> REQUIRED WORK
Copy nothing from the entries below except the lines from the one containing "## Como utilizar a solução" through the one containing "<code> pip install", and copy those exactly.

(Saved data entries)
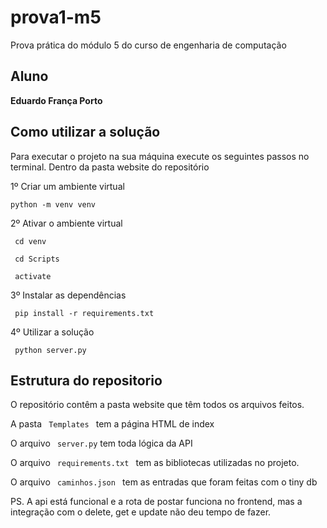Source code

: # prova1-m5
Prova prática do módulo 5 do curso de engenharia de computação 

## Aluno 
**Eduardo França Porto** 


## Como utilizar a solução
Para executar o projeto na sua máquina execute os seguintes passos no terminal. Dentro da pasta website do repositório 


1º Criar um ambiente virtual 

<code>python -m venv venv </code>

2º Ativar o ambiente virtual 
 
<code> cd venv </code>

<code> cd Scripts </code>

<code> activate </code>

3º Instalar as dependências 

<code> pip install -r requirements.txt </code>

4º Utilizar a solução 

<code> python server.py </code>

## Estrutura do repositorio 

O repositório contêm a pasta website que têm todos os arquivos feitos. 

A pasta <code> Templates </code> tem a página HTML de index

O arquivo <code> server.py</code> tem toda lógica da API 

O arquivo <code> requirements.txt </code> tem as bibliotecas utilizadas no projeto. 

O arquivo <code> caminhos.json </code> tem as entradas que foram feitas com o tiny db


PS. A api está funcional e a rota de postar funciona no frontend, mas a integração com o delete, get e update não deu tempo de fazer.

> SOLUTION FOR THIS PROBLEM
## Como utilizar a solução
Para executar o projeto na sua máquina execute os seguintes passos no terminal. Dentro da pasta website do repositório 


1º Criar um ambiente virtual 

<code>python -m venv venv </code>

2º Ativar o ambiente virtual 
 
<code> cd venv </code>

<code> cd Scripts </code>

<code> activate </code>

3º Instalar as dependências 

<code> pip install -r requirements.txt </code>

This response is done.